> _Exercise aim_: Beneath this task are records; tally the lines in them that contain "setIsUpdating" and report only the number.

---------- Records for the task ----------

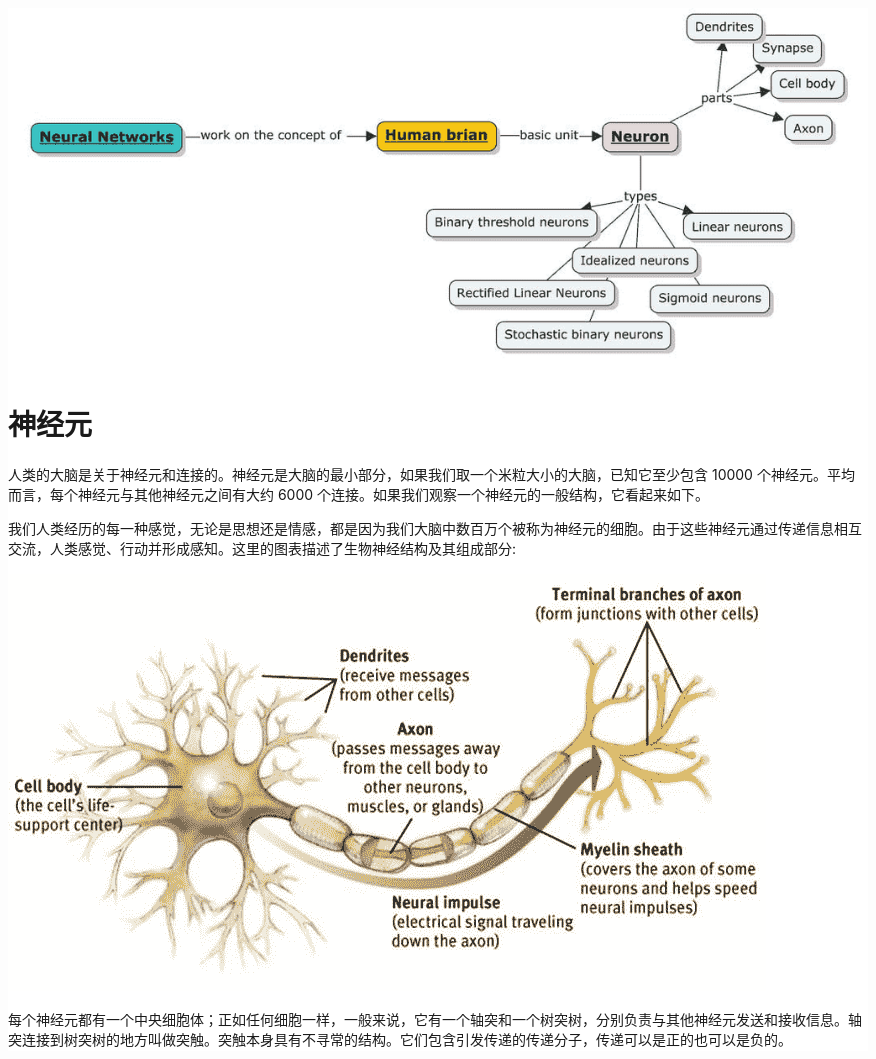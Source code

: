 ![](img/cafdd65d441bc2cdb5ff8cd6e476a649.png)

# 神经元

人类的大脑是关于神经元和连接的。神经元是大脑的最小部分，如果我们取一个米粒大小的大脑，已知它至少包含 10000 个神经元。平均而言，每个神经元与其他神经元之间有大约 6000 个连接。如果我们观察一个神经元的一般结构，它看起来如下。

我们人类经历的每一种感觉，无论是思想还是情感，都是因为我们大脑中数百万个被称为神经元的细胞。由于这些神经元通过传递信息相互交流，人类感觉、行动并形成感知。这里的图表描述了生物神经结构及其组成部分:

![](img/ae955e577d9103c19b9a7267e173c0e0.png)

每个神经元都有一个中央细胞体；正如任何细胞一样，一般来说，它有一个轴突和一个树突树，分别负责与其他神经元发送和接收信息。轴突连接到树突树的地方叫做突触。突触本身具有不寻常的结构。它们包含引发传递的传递分子，传递可以是正的也可以是负的。
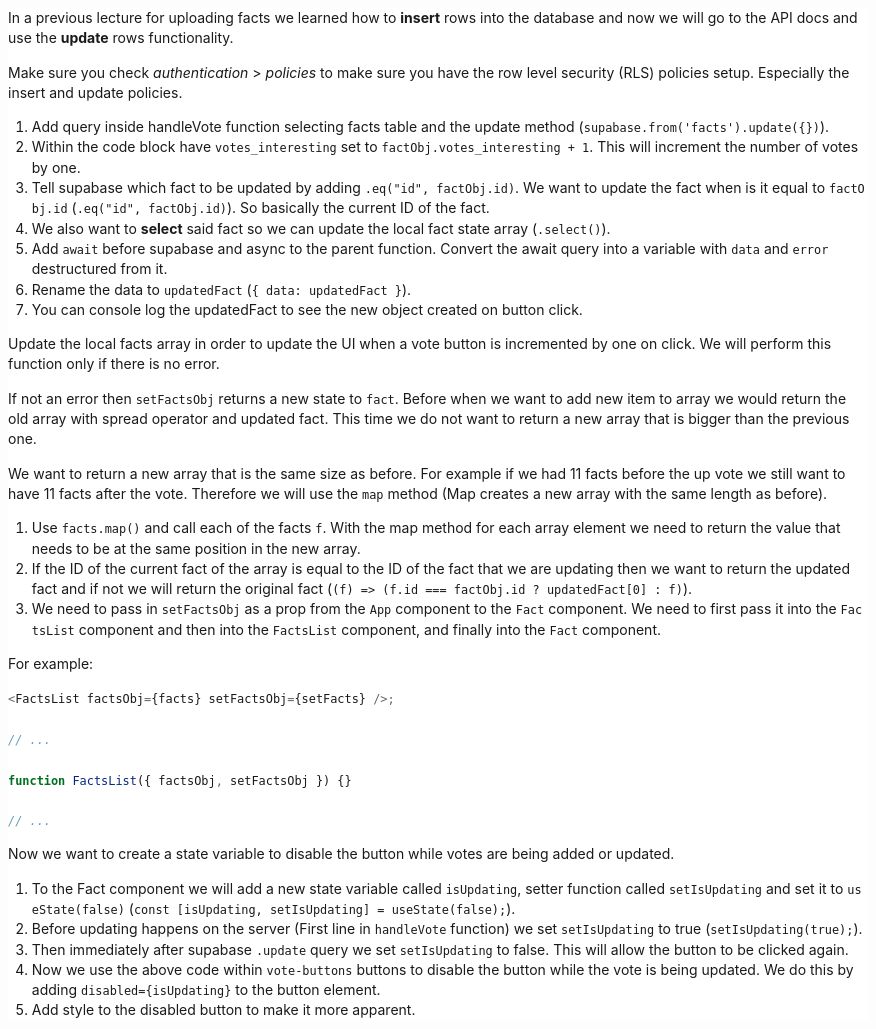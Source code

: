 In a previous lecture for uploading facts we learned how to **insert** rows into the database and now we will go to the API docs and use the **update** rows functionality.

Make sure you check _authentication_ > _policies_ to make sure you have the row level security (RLS) policies setup. Especially the insert and update policies.

1. Add query inside handleVote function selecting facts table and the update method (`supabase.from('facts').update({})`).
2. Within the code block have `votes_interesting` set to `factObj.votes_interesting + 1`. This will increment the number of votes by one.
3. Tell supabase which fact to be updated by adding `.eq("id", factObj.id)`. We want to update the fact when is it equal to `factObj.id` (`.eq("id", factObj.id)`). So basically the current ID of the fact.
4. We also want to **select** said fact so we can update the local fact state array (`.select()`).
5. Add `await` before supabase and async to the parent function. Convert the await query into a variable with `data` and `error` destructured from it.
6. Rename the data to `updatedFact` (`{ data: updatedFact }`).
7. You can console log the updatedFact to see the new object created on button click.

Update the local facts array in order to update the UI when a vote button is incremented by one on click. We will perform this function only if there is no error.

If not an error then `setFactsObj` returns a new state to `fact`. Before when we want to add new item to array we would return the old array with spread operator and updated fact. This time we do not want to return a new array that is bigger than the previous one.

We want to return a new array that is the same size as before. For example if we had 11 facts before the up vote we still want to have 11 facts after the vote. Therefore we will use the `map` method (Map creates a new array with the same length as before).

1. Use `facts.map()` and call each of the facts `f`. With the map method for each array element we need to return the value that needs to be at the same position in the new array.
2. If the ID of the current fact of the array is equal to the ID of the fact that we are updating then we want to return the updated fact and if not we will return the original fact (`(f) => (f.id === factObj.id ? updatedFact[0] : f)`).
3. We need to pass in `setFactsObj` as a prop from the `App` component to the `Fact` component. We need to first pass it into the `FactsList` component and then into the `FactsList` component, and finally into the `Fact` component.

For example:

```javascript
<FactsList factsObj={facts} setFactsObj={setFacts} />;

// ...

function FactsList({ factsObj, setFactsObj }) {}

// ...
```

Now we want to create a state variable to disable the button while votes are being added or updated.

1. To the Fact component we will add a new state variable called `isUpdating`, setter function called `setIsUpdating` and set it to `useState(false)` (`const [isUpdating, setIsUpdating] = useState(false);`).
2. Before updating happens on the server (First line in `handleVote` function) we set `setIsUpdating` to true (`setIsUpdating(true);`).
3. Then immediately after supabase `.update` query we set `setIsUpdating` to false. This will allow the button to be clicked again.
4. Now we use the above code within `vote-buttons` buttons to disable the button while the vote is being updated. We do this by adding `disabled={isUpdating}` to the button element.
5. Add style to the disabled button to make it more apparent.
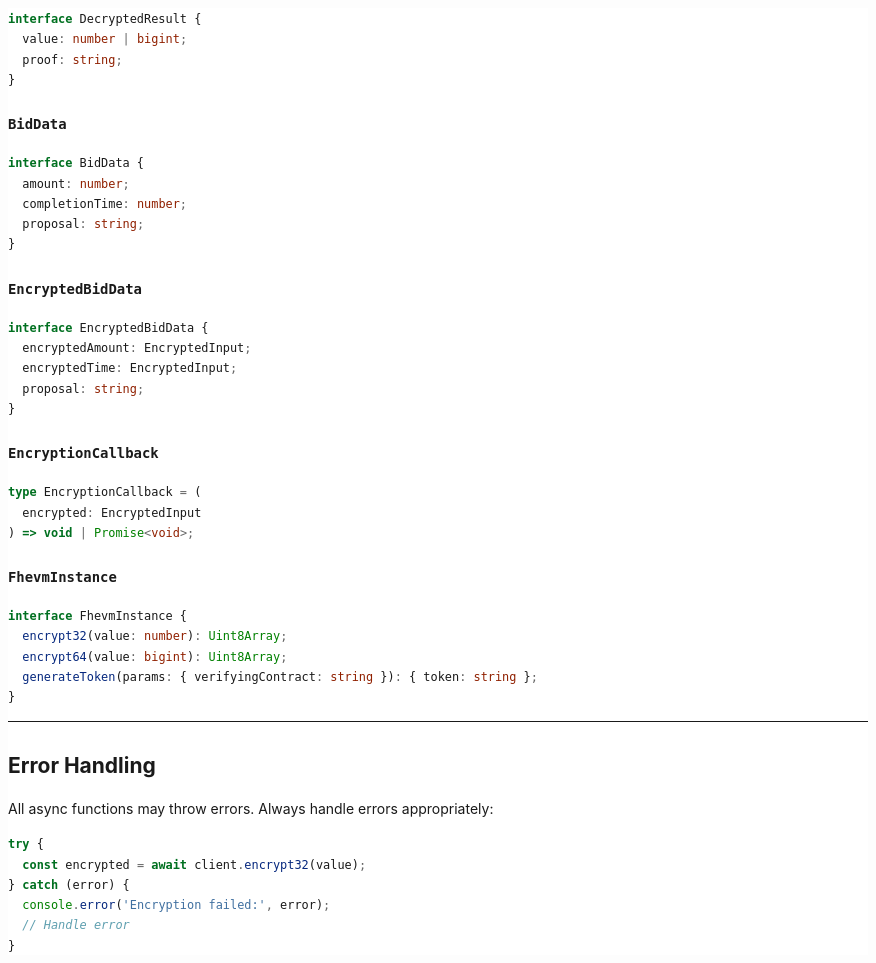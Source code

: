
 ```typescript
interface DecryptedResult {
  value: number | bigint;
  proof: string;
}
```

### `BidData`

```typescript
interface BidData {
  amount: number;
  completionTime: number;
  proposal: string;
}
```

### `EncryptedBidData`

```typescript
interface EncryptedBidData {
  encryptedAmount: EncryptedInput;
  encryptedTime: EncryptedInput;
  proposal: string;
}
```

### `EncryptionCallback`

```typescript
type EncryptionCallback = (
  encrypted: EncryptedInput
) => void | Promise<void>;
```

### `FhevmInstance`

```typescript
interface FhevmInstance {
  encrypt32(value: number): Uint8Array;
  encrypt64(value: bigint): Uint8Array;
  generateToken(params: { verifyingContract: string }): { token: string };
}
```

---

## Error Handling

All async functions may throw errors. Always handle errors appropriately:

```typescript
try {
  const encrypted = await client.encrypt32(value);
} catch (error) {
  console.error('Encryption failed:', error);
  // Handle error
}
```
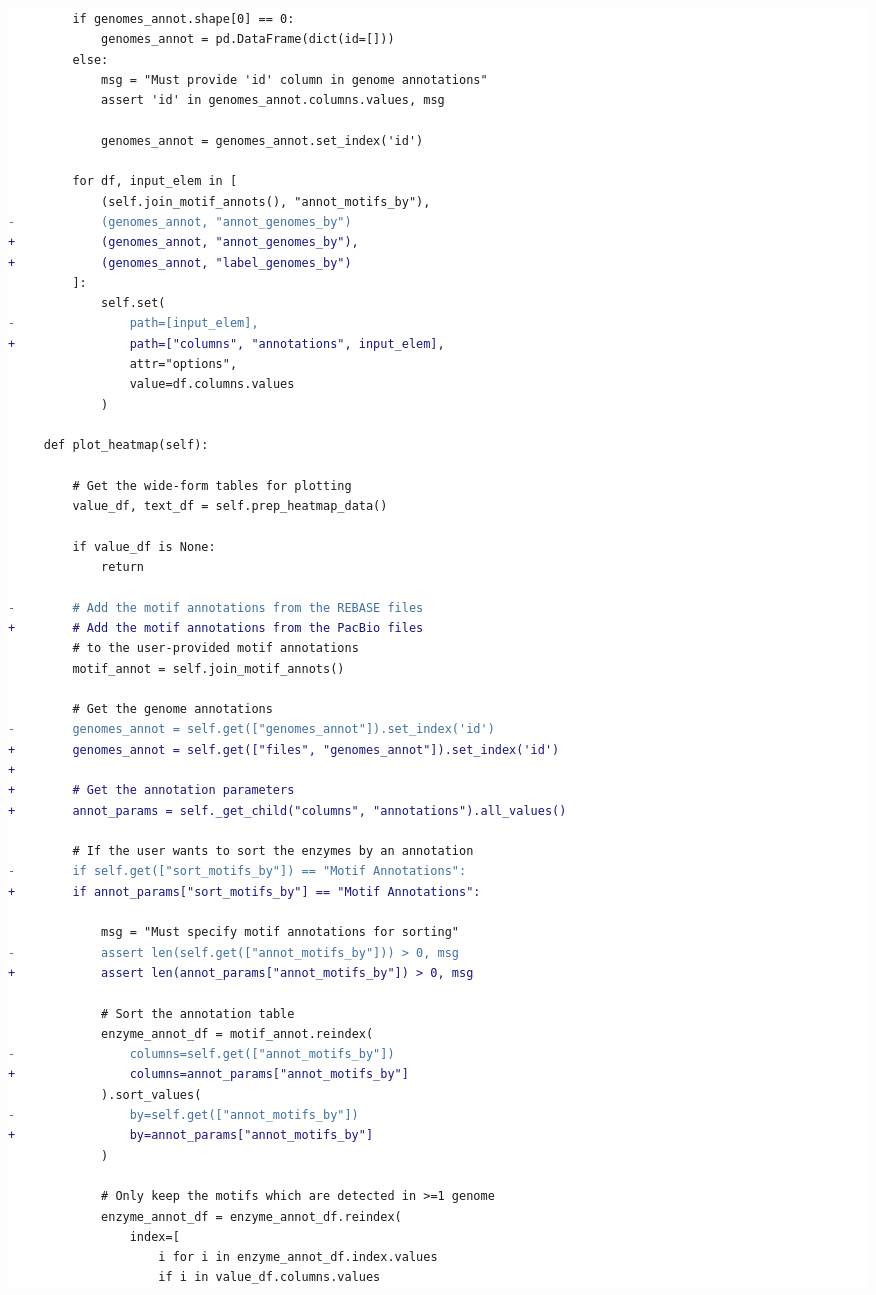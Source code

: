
 ```diff
         if genomes_annot.shape[0] == 0:
             genomes_annot = pd.DataFrame(dict(id=[]))
         else:
             msg = "Must provide 'id' column in genome annotations"
             assert 'id' in genomes_annot.columns.values, msg
 
             genomes_annot = genomes_annot.set_index('id')
 
         for df, input_elem in [
             (self.join_motif_annots(), "annot_motifs_by"),
-            (genomes_annot, "annot_genomes_by")
+            (genomes_annot, "annot_genomes_by"),
+            (genomes_annot, "label_genomes_by")
         ]:
             self.set(
-                path=[input_elem],
+                path=["columns", "annotations", input_elem],
                 attr="options",
                 value=df.columns.values
             )
 
     def plot_heatmap(self):
 
         # Get the wide-form tables for plotting
         value_df, text_df = self.prep_heatmap_data()
 
         if value_df is None:
             return
 
-        # Add the motif annotations from the REBASE files
+        # Add the motif annotations from the PacBio files
         # to the user-provided motif annotations
         motif_annot = self.join_motif_annots()
 
         # Get the genome annotations
-        genomes_annot = self.get(["genomes_annot"]).set_index('id')
+        genomes_annot = self.get(["files", "genomes_annot"]).set_index('id')
+
+        # Get the annotation parameters
+        annot_params = self._get_child("columns", "annotations").all_values()
 
         # If the user wants to sort the enzymes by an annotation
-        if self.get(["sort_motifs_by"]) == "Motif Annotations":
+        if annot_params["sort_motifs_by"] == "Motif Annotations":
 
             msg = "Must specify motif annotations for sorting"
-            assert len(self.get(["annot_motifs_by"])) > 0, msg
+            assert len(annot_params["annot_motifs_by"]) > 0, msg
 
             # Sort the annotation table
             enzyme_annot_df = motif_annot.reindex(
-                columns=self.get(["annot_motifs_by"])
+                columns=annot_params["annot_motifs_by"]
             ).sort_values(
-                by=self.get(["annot_motifs_by"])
+                by=annot_params["annot_motifs_by"]
             )
 
             # Only keep the motifs which are detected in >=1 genome
             enzyme_annot_df = enzyme_annot_df.reindex(
                 index=[
                     i for i in enzyme_annot_df.index.values
                     if i in value_df.columns.values
```
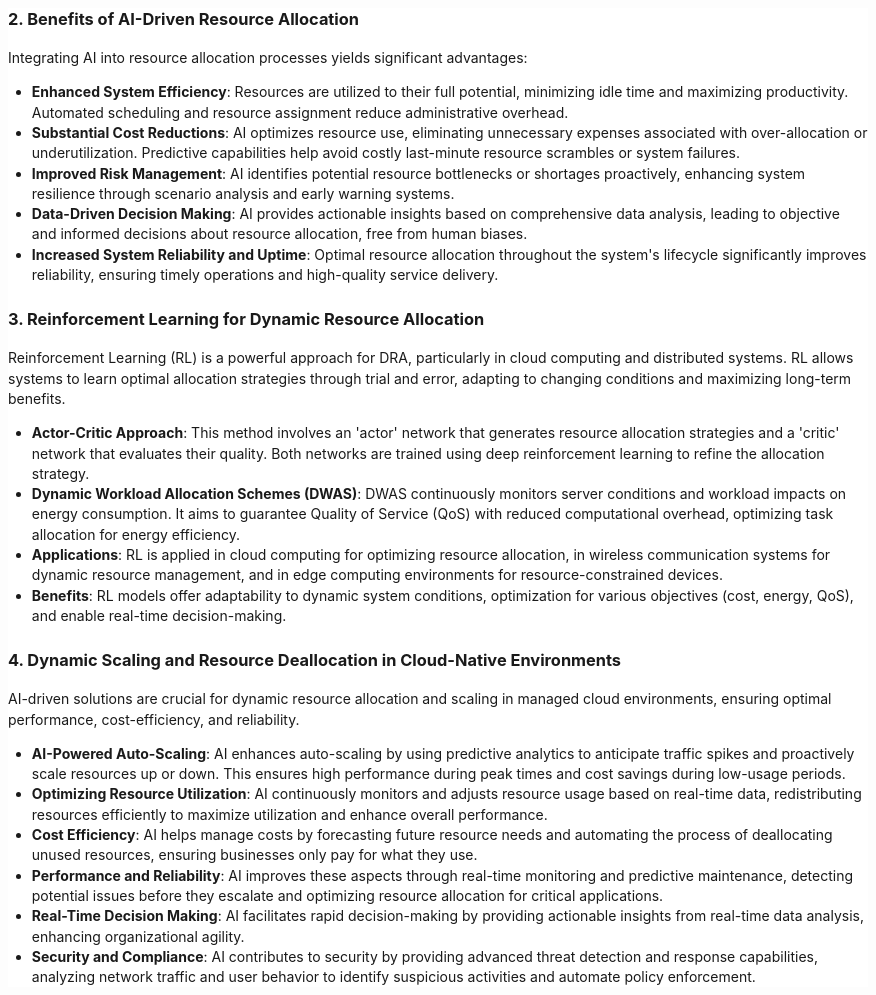 ### 2. Benefits of AI-Driven Resource Allocation

Integrating AI into resource allocation processes yields significant advantages:

-   **Enhanced System Efficiency**: Resources are utilized to their full potential, minimizing idle time and maximizing productivity. Automated scheduling and resource assignment reduce administrative overhead.
-   **Substantial Cost Reductions**: AI optimizes resource use, eliminating unnecessary expenses associated with over-allocation or underutilization. Predictive capabilities help avoid costly last-minute resource scrambles or system failures.
-   **Improved Risk Management**: AI identifies potential resource bottlenecks or shortages proactively, enhancing system resilience through scenario analysis and early warning systems.
-   **Data-Driven Decision Making**: AI provides actionable insights based on comprehensive data analysis, leading to objective and informed decisions about resource allocation, free from human biases.
-   **Increased System Reliability and Uptime**: Optimal resource allocation throughout the system's lifecycle significantly improves reliability, ensuring timely operations and high-quality service delivery.

### 3. Reinforcement Learning for Dynamic Resource Allocation

Reinforcement Learning (RL) is a powerful approach for DRA, particularly in cloud computing and distributed systems. RL allows systems to learn optimal allocation strategies through trial and error, adapting to changing conditions and maximizing long-term benefits.

-   **Actor-Critic Approach**: This method involves an 'actor' network that generates resource allocation strategies and a 'critic' network that evaluates their quality. Both networks are trained using deep reinforcement learning to refine the allocation strategy.
-   **Dynamic Workload Allocation Schemes (DWAS)**: DWAS continuously monitors server conditions and workload impacts on energy consumption. It aims to guarantee Quality of Service (QoS) with reduced computational overhead, optimizing task allocation for energy efficiency.
-   **Applications**: RL is applied in cloud computing for optimizing resource allocation, in wireless communication systems for dynamic resource management, and in edge computing environments for resource-constrained devices.
-   **Benefits**: RL models offer adaptability to dynamic system conditions, optimization for various objectives (cost, energy, QoS), and enable real-time decision-making.

### 4. Dynamic Scaling and Resource Deallocation in Cloud-Native Environments

AI-driven solutions are crucial for dynamic resource allocation and scaling in managed cloud environments, ensuring optimal performance, cost-efficiency, and reliability.

-   **AI-Powered Auto-Scaling**: AI enhances auto-scaling by using predictive analytics to anticipate traffic spikes and proactively scale resources up or down. This ensures high performance during peak times and cost savings during low-usage periods.
-   **Optimizing Resource Utilization**: AI continuously monitors and adjusts resource usage based on real-time data, redistributing resources efficiently to maximize utilization and enhance overall performance.
-   **Cost Efficiency**: AI helps manage costs by forecasting future resource needs and automating the process of deallocating unused resources, ensuring businesses only pay for what they use.
-   **Performance and Reliability**: AI improves these aspects through real-time monitoring and predictive maintenance, detecting potential issues before they escalate and optimizing resource allocation for critical applications.
-   **Real-Time Decision Making**: AI facilitates rapid decision-making by providing actionable insights from real-time data analysis, enhancing organizational agility.
-   **Security and Compliance**: AI contributes to security by providing advanced threat detection and response capabilities, analyzing network traffic and user behavior to identify suspicious activities and automate policy enforcement.

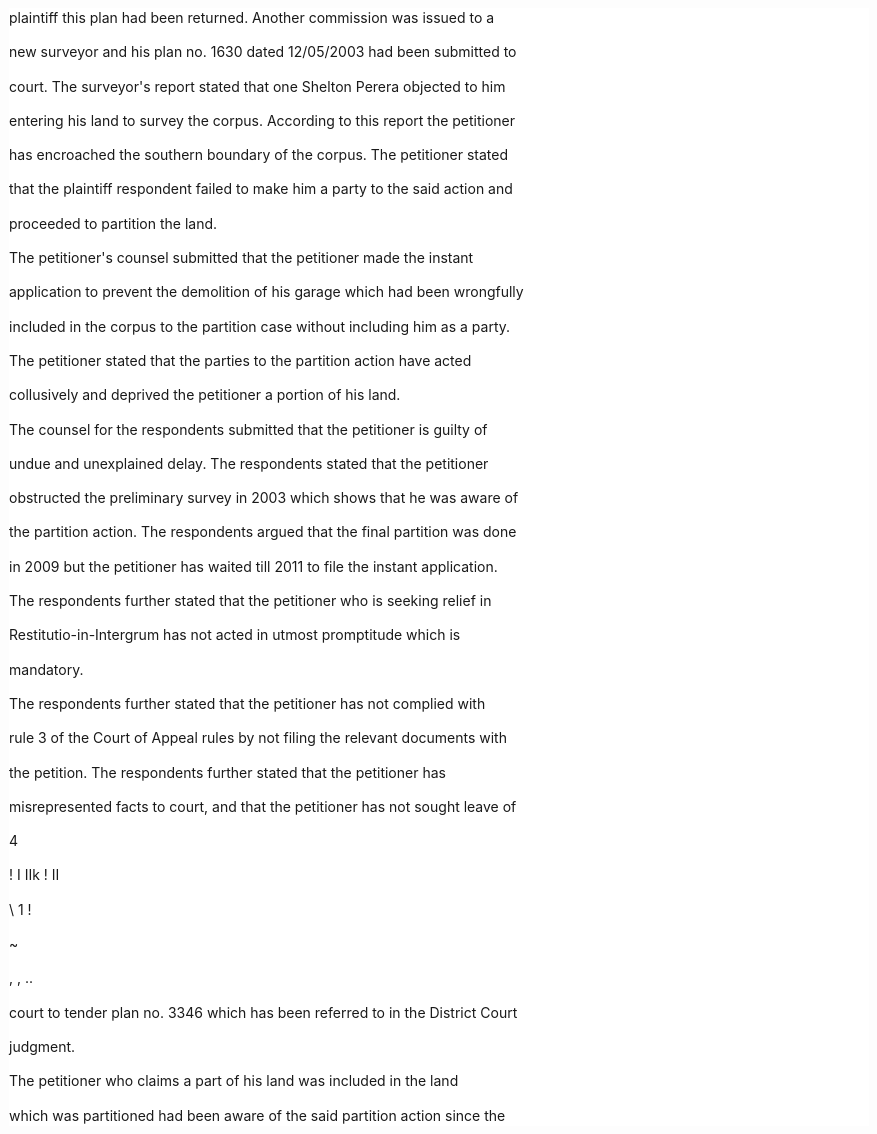 plaintiff this plan had been returned. Another commission was issued to a

new surveyor and his plan no. 1630 dated 12/05/2003 had been submitted to

court. The surveyor's report stated that one Shelton Perera objected to him

entering his land to survey the corpus. According to this report the petitioner

has encroached the southern boundary of the corpus. The petitioner stated

that the plaintiff respondent failed to make him a party to the said action and

proceeded to partition the land.

The petitioner's counsel submitted that the petitioner made the instant

application to prevent the demolition of his garage which had been wrongfully

included in the corpus to the partition case without including him as a party.

The petitioner stated that the parties to the partition action have acted

collusively and deprived the petitioner a portion of his land.

The counsel for the respondents submitted that the petitioner is guilty of

undue and unexplained delay. The respondents stated that the petitioner

obstructed the preliminary survey in 2003 which shows that he was aware of

the partition action. The respondents argued that the final partition was done

in 2009 but the petitioner has waited till 2011 to file the instant application.

The respondents further stated that the petitioner who is seeking relief in

Restitutio-in-Intergrum has not acted in utmost promptitude which is

mandatory.

The respondents further stated that the petitioner has not complied with

rule 3 of the Court of Appeal rules by not filing the relevant documents with

the petition. The respondents further stated that the petitioner has

misrepresented facts to court, and that the petitioner has not sought leave of

4

! I IIk ! II

\ 1 !

~

, , ..

court to tender plan no. 3346 which has been referred to in the District Court

judgment.

The petitioner who claims a part of his land was included in the land

which was partitioned had been aware of the said partition action since the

----------

> _Task output_: 3